FS-2007-25, November 2007
QETP Definition: Questionable employment tax practices (QETP) are employment tax schemes or practices that have no objective other than to avoid federal and/or state employment taxes.
General Overview of the Initiative
• The QETP initiative is a collaborative, nationwide program seeking to identify employment tax schemes and illegal practices and increase voluntary compliance with employment tax rules and regulations. The Internal Revenue Service, the National Association of State Workforce Agencies, the U.S. Department of Labor, the Federation of Tax Administrators and the state workforce agencies of California, Michigan, New Jersey, New York and North Carolina worked together to develop the QETP initiative and endorse the memorandum of understanding (MOU) as a tool to help increase employment tax compliance at the federal and state levels.
• The MOU allows the IRS and the state workforce agencies to exchange audit reports and audit plans, and to participate in side-by-side examinations, when appropriate.
• The QETP initiative provides, for the first time, a centralized and uniform mechanism for IRS and state employment tax data exchanges.
• The MOU is a joint effort between the IRS, the states and other federal agencies. All of the participating agencies worked together on various facets of the MOU from the initial draft, to implementation, to communication, to design and provision of outreach and educational materials.

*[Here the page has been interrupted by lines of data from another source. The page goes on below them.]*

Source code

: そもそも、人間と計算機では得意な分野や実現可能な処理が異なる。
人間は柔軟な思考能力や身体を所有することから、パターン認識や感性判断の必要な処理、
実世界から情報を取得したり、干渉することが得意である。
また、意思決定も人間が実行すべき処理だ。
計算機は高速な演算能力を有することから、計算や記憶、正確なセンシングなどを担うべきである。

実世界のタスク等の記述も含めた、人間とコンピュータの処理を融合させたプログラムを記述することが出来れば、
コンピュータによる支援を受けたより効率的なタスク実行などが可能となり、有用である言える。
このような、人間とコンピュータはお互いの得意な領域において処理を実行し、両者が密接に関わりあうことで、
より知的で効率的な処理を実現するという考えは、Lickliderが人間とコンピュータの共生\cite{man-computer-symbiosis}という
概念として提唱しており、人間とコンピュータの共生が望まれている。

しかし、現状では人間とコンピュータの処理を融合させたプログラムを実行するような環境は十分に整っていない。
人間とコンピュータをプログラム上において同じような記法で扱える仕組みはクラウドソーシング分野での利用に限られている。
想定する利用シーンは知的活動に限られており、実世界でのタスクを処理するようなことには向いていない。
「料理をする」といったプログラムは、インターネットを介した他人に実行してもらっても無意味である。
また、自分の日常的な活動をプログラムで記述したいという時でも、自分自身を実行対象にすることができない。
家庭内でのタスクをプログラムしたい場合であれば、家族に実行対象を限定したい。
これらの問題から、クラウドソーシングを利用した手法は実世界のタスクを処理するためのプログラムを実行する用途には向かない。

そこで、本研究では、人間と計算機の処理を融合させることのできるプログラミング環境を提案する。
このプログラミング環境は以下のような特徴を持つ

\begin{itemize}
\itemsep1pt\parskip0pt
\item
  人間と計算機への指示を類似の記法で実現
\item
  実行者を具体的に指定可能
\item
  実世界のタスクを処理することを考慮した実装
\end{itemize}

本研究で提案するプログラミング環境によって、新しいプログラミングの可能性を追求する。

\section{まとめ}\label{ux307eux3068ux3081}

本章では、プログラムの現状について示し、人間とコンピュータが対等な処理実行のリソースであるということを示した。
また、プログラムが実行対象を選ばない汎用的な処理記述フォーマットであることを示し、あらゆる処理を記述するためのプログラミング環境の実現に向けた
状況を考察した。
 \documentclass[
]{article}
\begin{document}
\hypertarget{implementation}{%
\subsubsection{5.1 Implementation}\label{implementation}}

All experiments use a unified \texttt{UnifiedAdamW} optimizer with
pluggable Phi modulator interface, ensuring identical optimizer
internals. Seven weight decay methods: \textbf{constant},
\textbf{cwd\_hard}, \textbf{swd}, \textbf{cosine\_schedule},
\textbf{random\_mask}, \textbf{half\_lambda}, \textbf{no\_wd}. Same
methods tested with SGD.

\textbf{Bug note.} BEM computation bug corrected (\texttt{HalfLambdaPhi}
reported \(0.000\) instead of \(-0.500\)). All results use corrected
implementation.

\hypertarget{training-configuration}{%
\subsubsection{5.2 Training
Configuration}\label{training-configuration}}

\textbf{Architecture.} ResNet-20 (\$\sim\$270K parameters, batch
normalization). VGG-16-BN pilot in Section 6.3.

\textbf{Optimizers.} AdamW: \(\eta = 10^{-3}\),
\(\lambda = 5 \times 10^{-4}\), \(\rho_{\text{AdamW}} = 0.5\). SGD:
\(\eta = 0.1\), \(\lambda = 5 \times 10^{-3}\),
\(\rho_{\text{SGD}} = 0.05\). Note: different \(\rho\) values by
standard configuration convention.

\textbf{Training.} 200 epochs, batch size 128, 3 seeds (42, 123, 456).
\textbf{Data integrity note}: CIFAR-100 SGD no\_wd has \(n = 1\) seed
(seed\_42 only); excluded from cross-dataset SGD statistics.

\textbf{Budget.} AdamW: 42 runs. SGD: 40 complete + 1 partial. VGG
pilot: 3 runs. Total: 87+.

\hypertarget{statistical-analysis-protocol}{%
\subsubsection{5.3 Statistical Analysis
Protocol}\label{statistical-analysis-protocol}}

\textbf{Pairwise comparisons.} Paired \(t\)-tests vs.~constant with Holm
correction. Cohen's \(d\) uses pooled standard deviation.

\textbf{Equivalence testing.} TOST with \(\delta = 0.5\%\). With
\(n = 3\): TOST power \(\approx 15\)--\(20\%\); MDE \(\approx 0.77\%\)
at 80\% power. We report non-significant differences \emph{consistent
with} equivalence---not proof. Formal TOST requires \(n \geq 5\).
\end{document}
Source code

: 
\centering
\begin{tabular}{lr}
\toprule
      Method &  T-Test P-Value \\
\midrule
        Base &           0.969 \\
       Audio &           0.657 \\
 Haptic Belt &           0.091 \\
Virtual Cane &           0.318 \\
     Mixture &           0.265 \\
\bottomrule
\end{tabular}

• A QETP oversight team oversees all program activities. The team is comprised of representatives from each of the participating agencies. The states participating on the oversight team are California, Michigan, New Jersey and North Carolina.
• The Department of Labor endorsed participation in the QETP MOU this year in a program letter the agency sent to all 50 states. Also, a Government Accountability Office report last year also encouraged participation in the agreement.
Purpose of the MOU
The MOU facilitates cooperation and information sharing between the IRS and state workforce agencies; increases compliance with federal and state employment tax filing and payment regulations; increases compliance with Form 1099 and and Form W-2 filing; increases collection of federal and state employment/unemployment tax debts; enhances efforts to reduce the tax gap at the federal and state levels and ensure that businesses are all operating on a competitive level playing field by ensuring that everyone pays their proper share of employment taxes; and leverages IRS, state and other federal agency resources to improve compliance with employment tax laws.
The MOU is intended to facilitate information sharing between the IRS and state workforce agencies that have an existing Agreement on Coordination of Tax Administration (Basic Agreement) with the IRS and an Implementing Agreement on Coordination of Tax Administration with the IRS. The following parties will participate in the MOU: the IRS Small Business/Self-Employed Specialty Tax Division and the state workforce agencies.
Currently, 29 states have signed the exchange agreement with the IRS. They are: Arizona, Arkansas, California, Colorado, Connecticut, Hawaii, Idaho, Kentucky, Louisiana, Maine, Massachusetts, Michigan, Minnesota, Nebraska, New Hampshire, New Jersey, New York, North Dakota, Ohio, Oklahoma, Rhode Island, South Carolina, South Dakota, Texas, Utah, Vermont, Virginia, Washington, Wisconsin.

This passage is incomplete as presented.